The road from Milwaukee

by | Aug 11, 2014 | safari | 7 comments

On the way back home from Milwaukee, I got to return to my old haunts in Chicago (where I lived for 6 years) and see my friend Ton S., whose report on the visit you can find here
Here’s Ton in his office, where his MP1 is proudly displayed.
The “reveal”: I bought his Omega II. Looks just like a Princess, and it’s a good typewriter, but it doesn’t feel as smooth as the German original. (I sure look like a conehead from this POV!)
Then there was still time for a little typewriter hunting on the road. This rusty and dusty RNP7 for $77.50 was, unfortunately, typical of what I saw.
 A simple UB Royal portable from 1940 had these “suggestions” with it, so I took the opportunity to snap a couple of pictures: 
Here’s an Underwood 5 with a familiar-looking printout from my website.
I got home without acquiring any new typewriters. Just as well—if my count is right, I already had 15 16 in the car!


  1. Ton S.

    I wonder where exactly the difference lies between the Bulgarian Omega II and the German Princess when they are based on the same design. Or perhaps German vs. Bulgarian already says a lot. What about Princess vs. Scheidegger, are they really identical?

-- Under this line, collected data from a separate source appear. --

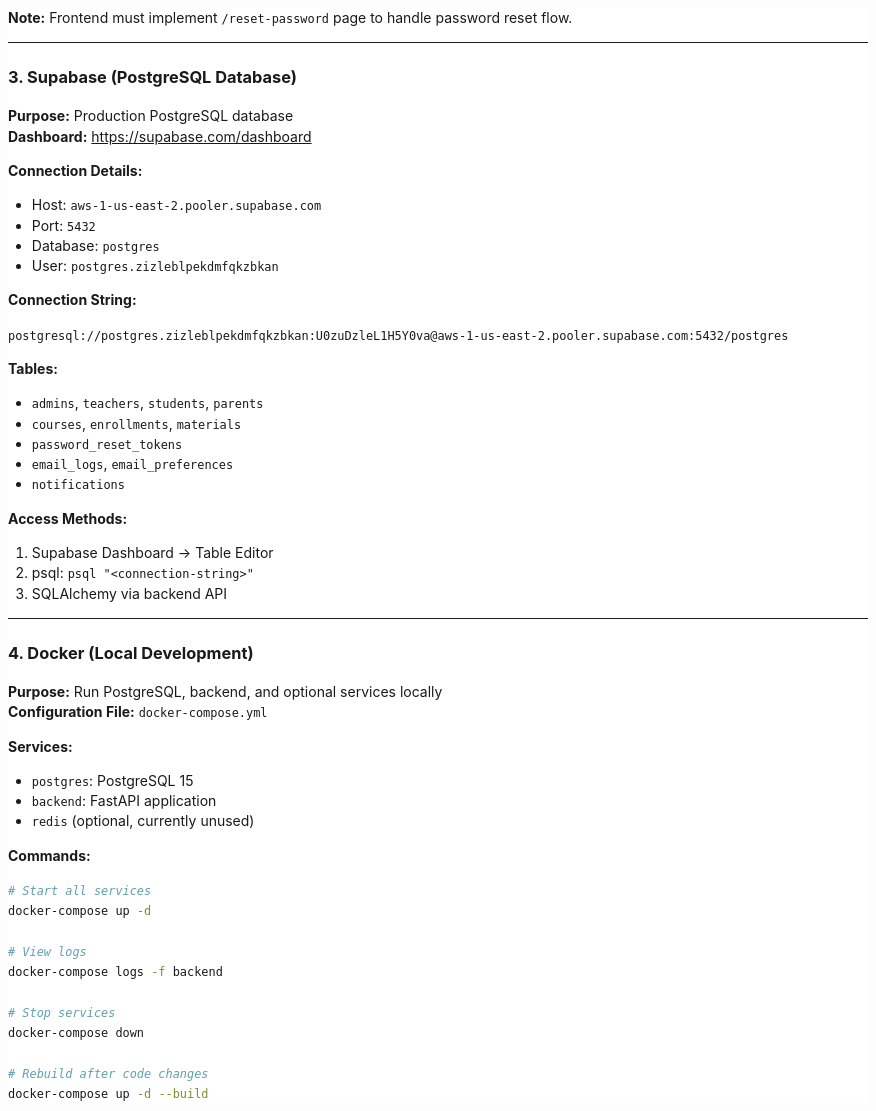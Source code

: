 **Note:** Frontend must implement `/reset-password` page to handle password reset flow.

---

### 3. Supabase (PostgreSQL Database)

**Purpose:** Production PostgreSQL database  
**Dashboard:** https://supabase.com/dashboard

**Connection Details:**

- Host: `aws-1-us-east-2.pooler.supabase.com`
- Port: `5432`
- Database: `postgres`
- User: `postgres.zizleblpekdmfqkzbkan`

**Connection String:**

```
postgresql://postgres.zizleblpekdmfqkzbkan:U0zuDzleL1H5Y0va@aws-1-us-east-2.pooler.supabase.com:5432/postgres
```

**Tables:**

- `admins`, `teachers`, `students`, `parents`
- `courses`, `enrollments`, `materials`
- `password_reset_tokens`
- `email_logs`, `email_preferences`
- `notifications`

**Access Methods:**

1. Supabase Dashboard → Table Editor
2. psql: `psql "<connection-string>"`
3. SQLAlchemy via backend API

---

### 4. Docker (Local Development)

**Purpose:** Run PostgreSQL, backend, and optional services locally  
**Configuration File:** `docker-compose.yml`

**Services:**

- `postgres`: PostgreSQL 15
- `backend`: FastAPI application
- `redis` (optional, currently unused)

**Commands:**

```bash
# Start all services
docker-compose up -d

# View logs
docker-compose logs -f backend

# Stop services
docker-compose down

# Rebuild after code changes
docker-compose up -d --build
```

    Come back soon (and stay longer!).

  2. Robert Messenger

    That would be an Olivetti ICO MP1, Marty, Olivetti's first portable. At least the first five letters are right.
    Thanks Richard for such a great coverage of your trip. Sounds wonderful.

  3. Ted

    I think Ton needs more typewriters in his office. Isn't it manditory that Typospherians keep at least 5 of them at work? :D

  4. Ton S.

    Haha, I have three on rotation at the office.

  5. Steve Snow

    Any road trip is enriched by typewriters and this one sure looks like it was. Thanks for the updates and keep on typing.

  6. Michael Davenport

    Glad to hear you like the Omega II. I picked one up for $83 including shipping. I know it was a little steep, but it was a gift for my wife. She wanted a red typewriter, and this neat little machine with the hip lining seemed to fit the bill. It seems to be an okay machine, the paint is a little cheap, the action a little rough and the badge was missing, but it was super clean, and had the original documentation.

    Any idea how old it is? I've read about the Plovdiv plant on Robert Messenger's site, but since it looks like a Princess knockoff would you figure 1950s?